Collected data
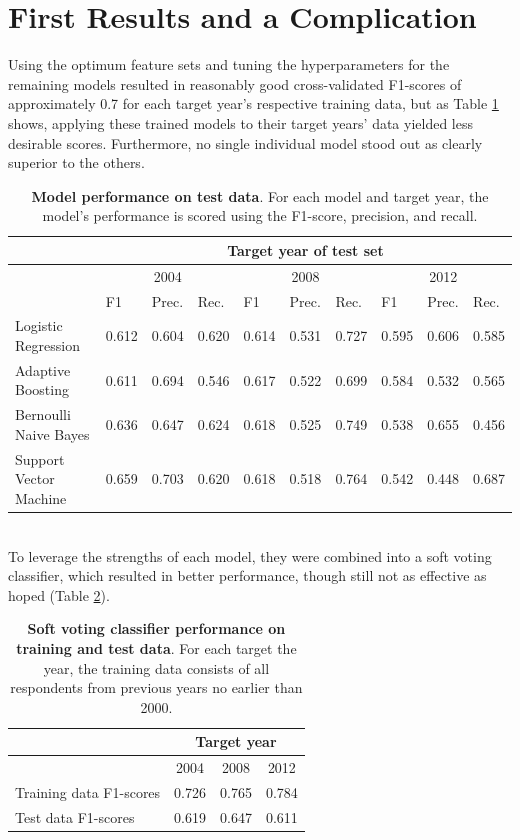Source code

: \documentclass{article}
\begin{document}
	\section{First Results and a Complication}
	Using the optimum feature sets and tuning the hyperparameters for the remaining models resulted in reasonably good cross-validated F1-scores of approximately 0.7 for each target year's respective training data, but as Table \ref{table:tuning_testing_results} shows, applying these trained models to their target years' data yielded less desirable scores. Furthermore, no single individual model stood out as clearly superior to the others.
	\begin{table}[h]
		\begin{tabular}{|m{4cm}|m{0.9cm}|m{0.9cm}|m{0.9cm}|m{0.9cm}|m{0.9cm}|m{0.9cm}|m{0.9cm}|m{0.9cm}|m{0.9cm}|}
			\hline &
			\multicolumn{9}{|c|}{Target year of test set} \\
			\hline &
			\multicolumn{3}{|c|}{2004} &
			\multicolumn{3}{|c|}{2008} &
			\multicolumn{3}{|c|}{2012} \\
			\hline
			& F1 & Prec. & Rec. & F1 & Prec. & Rec. & F1 & Prec. & Rec. \\
			\hline
			Logistic Regression & 0.612 & 0.604 & 0.620 & 0.614 & 0.531 & 0.727 & 0.595 & 0.606 & 0.585
			\\ \hline
			Adaptive Boosting & 0.611 & 0.694 & 0.546 & 0.617 & 0.522 & 0.699 & 0.584 & 0.532 & 0.565
			\\ \hline
			Bernoulli Naive Bayes & 0.636 & 0.647 & 0.624 & 0.618 & 0.525 & 0.749 & 0.538 & 0.655 & 0.456
			\\ \hline
			Support Vector Machine & 0.659 & 0.703 & 0.620 & 0.618 & 0.518 & 0.764 & 0.542 & 0.448 & 0.687
			\\ \hline
		\end{tabular}
		\caption{\textbf{Model performance on test data}. For each model and target year, the model's performance is scored using the F1-score, precision, and recall.}
		\label{table:tuning_testing_results}
	\end{table}
	\hfill \\
	To leverage the strengths of each model, they were combined into a soft voting classifier, which resulted in better performance, though still not as effective as hoped (Table \ref{table:soft_voting_results}).
	\begin{table}[h]
		\begin{tabular}{|m{4cm}|m{1cm}|m{1cm}|m{1cm}|}
			\hline &
			\multicolumn{3}{|c|}{Target year} \\
			\hline &
			\multicolumn{1}{|c|}{2004} &
			\multicolumn{1}{|c|}{2008} &
			\multicolumn{1}{|c|}{2012} \\
			\hline
			Training data F1-scores & 0.726 & 0.765 & 0.784
			\\ \hline
			Test data F1-scores & 0.619 & 0.647 & 0.611
			\\ \hline
		\end{tabular}
		\caption{\textbf{Soft voting classifier performance on training and test data}. For each target the year, the training data consists of all respondents from previous years no earlier than 2000.}
		\label{table:soft_voting_results}
	\end{table}
\end{document}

• What is needed: Looking at the records above, which lines contain "begin"? Copy those lines.

• Result:
\begin{document}
	\begin{table}[h]
		\begin{tabular}{|m{4cm}|m{0.9cm}|m{0.9cm}|m{0.9cm}|m{0.9cm}|m{0.9cm}|m{0.9cm}|m{0.9cm}|m{0.9cm}|m{0.9cm}|}
	\begin{table}[h]
		\begin{tabular}{|m{4cm}|m{1cm}|m{1cm}|m{1cm}|}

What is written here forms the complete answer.